* [To do]: Take the material below and output exactly the run of lines from the one containing "We also evaluated the" down to the one containing "phylogenetic regression was", with both included.

* [Data supplied]:

Start of Block

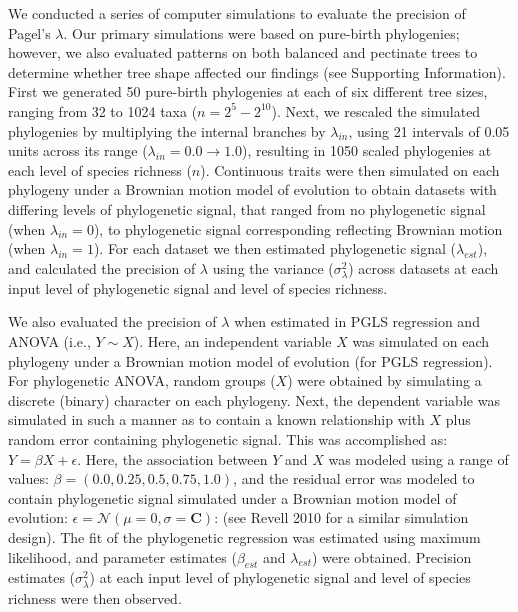 \documentclass[
]{article}
\begin{document}
We conducted a series of computer simulations to evaluate the precision
of Pagel's \(\lambda\). Our primary simulations were based on pure-birth
phylogenies; however, we also evaluated patterns on both balanced and
pectinate trees to determine whether tree shape affected our findings
(see Supporting Information). First we generated 50 pure-birth
phylogenies at each of six different tree sizes, ranging from 32 to 1024
taxa (\(n=2^5 - 2^{10}\)). Next, we rescaled the simulated phylogenies
by multiplying the internal branches by \(\lambda_{in}\), using 21
intervals of 0.05 units across its range
(\(\lambda_{in} = 0.0 \to 1.0\)), resulting in 1050 scaled phylogenies
at each level of species richness (\(n\)). Continuous traits were then
simulated on each phylogeny under a Brownian motion model of evolution
to obtain datasets with differing levels of phylogenetic signal, that
ranged from no phylogenetic signal (when \(\lambda_{in} =0\)), to
phylogenetic signal corresponding reflecting Brownian motion (when
\(\lambda_{in} =1\)). For each dataset we then estimated phylogenetic
signal (\(\lambda_{est}\)), and calculated the precision of \(\lambda\)
using the variance (\(\sigma^2_\lambda\)) across datasets at each input
level of phylogenetic signal and level of species richness. \hfill\break

We also evaluated the precision of \(\lambda\) when estimated in PGLS
regression and ANOVA (i.e., \(Y\sim{X}\)). Here, an independent variable
\(X\) was simulated on each phylogeny under a Brownian motion model of
evolution (for PGLS regression). For phylogenetic ANOVA, random groups
(\(X\)) were obtained by simulating a discrete (binary) character on
each phylogeny. Next, the dependent variable was simulated in such a
manner as to contain a known relationship with \(X\) plus random error
containing phylogenetic signal. This was accomplished as:
\(Y=\beta{X}+\epsilon\). Here, the association between \(Y\) and \(X\)
was modeled using a range of values:
\(\beta=(0.0,0.25, 0.5, 0.75,1.0)\), and the residual error was modeled
to contain phylogenetic signal simulated under a Brownian motion model
of evolution: \(\epsilon=\mathcal{N}(\mu=0,\sigma=\mathbf{C})\): (see
Revell 2010 for a similar simulation design). The fit of the
phylogenetic regression was estimated using maximum likelihood, and
parameter estimates (\(\beta_{est}\) and \(\lambda_{est}\)) were
obtained. Precision estimates (\(\sigma^2_\lambda\)) at each input level
of phylogenetic signal and level of species richness were then observed.
\hfill\break
\end{document}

End of Block

* [Answer box]:
We also evaluated the precision of \(\lambda\) when estimated in PGLS
regression and ANOVA (i.e., \(Y\sim{X}\)). Here, an independent variable
\(X\) was simulated on each phylogeny under a Brownian motion model of
evolution (for PGLS regression). For phylogenetic ANOVA, random groups
(\(X\)) were obtained by simulating a discrete (binary) character on
each phylogeny. Next, the dependent variable was simulated in such a
manner as to contain a known relationship with \(X\) plus random error
containing phylogenetic signal. This was accomplished as:
\(Y=\beta{X}+\epsilon\). Here, the association between \(Y\) and \(X\)
was modeled using a range of values:
\(\beta=(0.0,0.25, 0.5, 0.75,1.0)\), and the residual error was modeled
to contain phylogenetic signal simulated under a Brownian motion model
of evolution: \(\epsilon=\mathcal{N}(\mu=0,\sigma=\mathbf{C})\): (see
Revell 2010 for a similar simulation design). The fit of the
phylogenetic regression was estimated using maximum likelihood, and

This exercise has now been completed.